Is death easier to accept if it's cleaner? Is our fuss about it solely grounded in the physical and, only consequently, emotional mess it produces? If death leaves nothing in its trail, if the body it affects is integrally used for those left alive (until when?) or its unsusable remnants sweeped and buried, then it does not exist? And if death does not exist, then we've reached eternity.

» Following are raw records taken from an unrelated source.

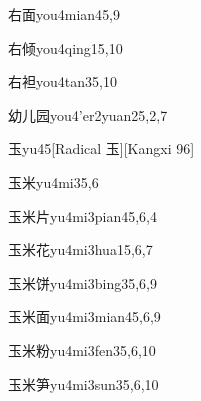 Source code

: \begin{verbete}{右面}{you4mian4}{5,9}
\end{verbete}

\begin{verbete}{右倾}{you4qing1}{5,10}
\end{verbete}

\begin{verbete}{右袒}{you4tan3}{5,10}
\end{verbete}

\begin{verbete}{幼儿园}{you4'er2yuan2}{5,2,7}
\end{verbete}

\begin{verbete}{玉}{yu4}{5}[Radical 玉][Kangxi 96]
\end{verbete}

\begin{verbete}{玉米}{yu4mi3}{5,6}
\end{verbete}

\begin{verbete}{玉米片}{yu4mi3pian4}{5,6,4}
\end{verbete}

\begin{verbete}{玉米花}{yu4mi3hua1}{5,6,7}
\end{verbete}

\begin{verbete}{玉米饼}{yu4mi3bing3}{5,6,9}
\end{verbete}

\begin{verbete}{玉米面}{yu4mi3mian4}{5,6,9}
\end{verbete}

\begin{verbete}{玉米粉}{yu4mi3fen3}{5,6,10}
\end{verbete}

\begin{verbete}{玉米笋}{yu4mi3sun3}{5,6,10}
\end{verbete}

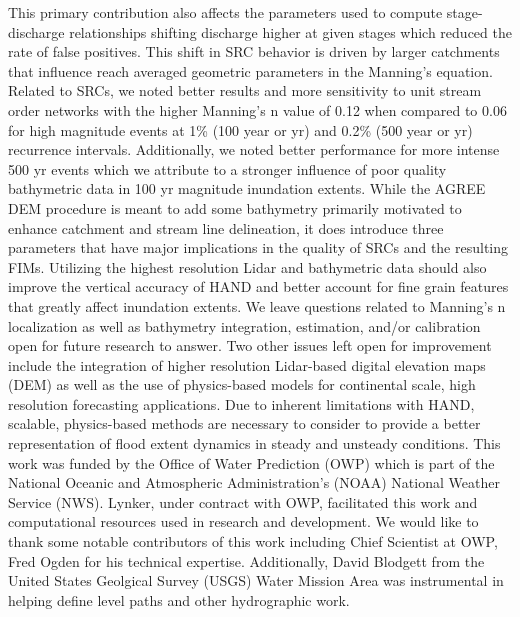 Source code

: \documentclass[draft]{dependencies/agujournal2019}
\begin{document}
This primary contribution also affects the parameters used to compute stage-discharge relationships shifting discharge higher at given stages which reduced the rate of false positives.
This shift in SRC behavior is driven by larger catchments that influence reach averaged geometric parameters in the Manning's equation.
Related to SRCs, we noted better results and more sensitivity to unit stream order networks with the higher Manning's n value of 0.12 when compared to 0.06 for high magnitude events at 1\% (100 year or yr) and 0.2\% (500 year or yr) recurrence intervals.
Additionally, we noted better performance for more intense 500 yr events which we attribute to a stronger influence of poor quality bathymetric data in 100 yr magnitude inundation extents.
While the AGREE DEM procedure is meant to add some bathymetry primarily motivated to enhance catchment and stream line delineation, it does introduce three parameters that have major implications in the quality of SRCs and the resulting FIMs.
Utilizing the highest resolution Lidar and bathymetric data should also improve the vertical accuracy of HAND and better account for fine grain features that greatly affect inundation extents.
We leave questions related to Manning's n localization as well as bathymetry integration, estimation, and/or calibration open for future research to answer.
Two other issues left open for improvement include the integration of higher resolution Lidar-based digital elevation maps (DEM) as well as the use of physics-based models for continental scale, high resolution forecasting applications.
Due to inherent limitations with HAND, scalable, physics-based methods are necessary to consider to provide a better representation of flood extent dynamics in steady and unsteady conditions.
\clearpage %
\acknowledgments
%
This work was funded by the Office of Water Prediction (OWP) which is part of the National Oceanic and Atmospheric Administration's (NOAA) National Weather Service (NWS).
Lynker, under contract with OWP, facilitated this work and computational resources used in research and development.
We would like to thank some notable contributors of this work including Chief Scientist at OWP, Fred Ogden for his technical expertise.
Additionally, David Blodgett from the United States Geolgical Survey (USGS) Water Mission Area was instrumental in helping define level paths and other hydrographic work.
\end{document}
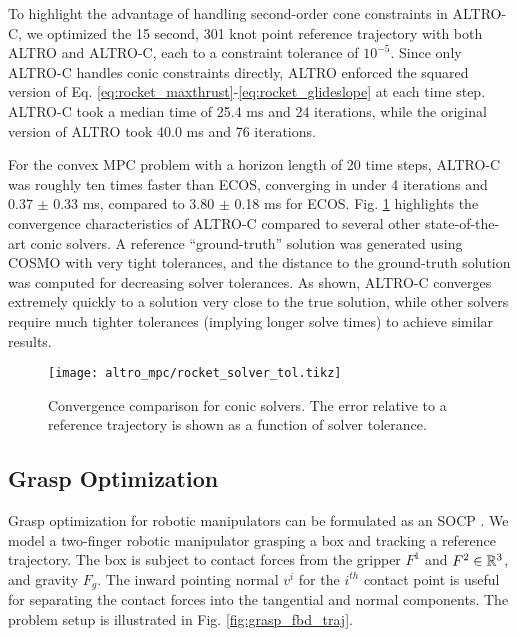 \documentclass[../root.tex]{subfiles}
\begin{document}
To highlight the advantage of handling second-order cone constraints
in ALTRO-C, we optimized the 15 second, 301 knot point reference trajectory
with both ALTRO and ALTRO-C, each to a constraint tolerance of $10^{-5}$.
Since only ALTRO-C handles conic constraints directly, ALTRO enforced the
squared version of Eq.
\eqref{eq:rocket_maxthrust}-\eqref{eq:rocket_glideslope} at each time step.
ALTRO-C took a median time of 25.4 ms and 24 iterations, while the original
version of ALTRO took 40.0 ms and 76 iterations.

For the convex MPC problem with a horizon length of 20 time steps,
ALTRO-C was roughly ten times faster than ECOS, converging in under 4
iterations and 0.37 $\pm$ 0.33 ms, compared to 3.80 $\pm$ 0.18 ms for ECOS.
Fig. \ref{fig:tol_comp} highlights the convergence characteristics of ALTRO-C
compared to several other state-of-the-art conic solvers. A reference
``ground-truth'' solution was generated using COSMO \cite{garstka_COSMO_2019}
with very tight tolerances, and the distance to the ground-truth solution was
computed for decreasing solver tolerances. As shown, ALTRO-C converges
extremely quickly to a solution very close to the true solution, while other
solvers require much tighter tolerances (implying longer solve times) to
achieve similar results.

\begin{figure}
    \centering
    \texttt{[image: altro\_mpc/rocket\_solver\_tol.tikz]}
    \caption{Convergence comparison for conic solvers. The error relative to
    a reference trajectory is shown as a function of solver tolerance.}
    \label{fig:tol_comp}
\end{figure}

\subsection{Grasp Optimization}
Grasp optimization for robotic manipulators can be formulated as an SOCP \cite{lobo_Applications_1998}.
We model a two-finger robotic manipulator grasping a box and tracking a
reference trajectory. The box is subject to contact forces from the gripper
$F^1$ and $F^2 \in \mathbb{R}^{3}$, and gravity $F_g$. The inward pointing normal $v^i$
for the $i^{th}$ contact point is useful for separating the contact forces
into the tangential and normal components. The problem setup is illustrated
in Fig. \ref{fig:grasp_fbd_traj}.
\end{document}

mintghost and Knut Morte like this

  • Picture of Răpciune

    Răpciune

    21Jun11

    Eternity through complete physical combustion. A sui generis mise-en-scene of timelessness. Can death's removal in space concur with its removal from time? 'Cause how can you prove the existence of a thing if you have no physical evidence of it? Is death on its way of becoming an abstract, uncountable, thus discardable concept? And what is afterlife? Afterlife is the benefit you generate post-mortem for your fellow citizens. Let human recycling begin! Unlike Franju's Blood of the Beasts, this movie is a clinically clean, cold, precise account. But it tells more about our time than Franju's heartbreaking appeal: the perfect killing is the invisible one, because it is easier to accept. I wonder when we shall look at humans hanging from those hooks as cold-bloodedly as we now study the slow cadence of the pig carcasses hanging from them. Btw, peppers in my garden never rose more than 40cm above the ground, and tomatoes never got as arrogant as one metre and a half.

Picture of rita amal baghdadi

rita amal baghdadi

31Jan11

i love process docs! this one is well done.

Picture of Christopher

Christopher

9Apr10

For a food documentary and most likely a documentary and general - it doesn't get any better than this.

InsertOzuReferencehere

23Jan10

If your looking to find out some interesting facts about the food industry...this is not for you...But if you are looking to be placed within the poetic world of it, then this is for you. I strongly believe if Humphrey Jennings was still making films today, there would be very little between his and Geyrhalter’s work.

Picture of Andy Oettl

Andy Oettl

20Jun09

OK, the subject may be interesting but this documentary captures it in such a dull way that it would be better suited for TV. Glawogger's "We Feed the World" was better and more interesting.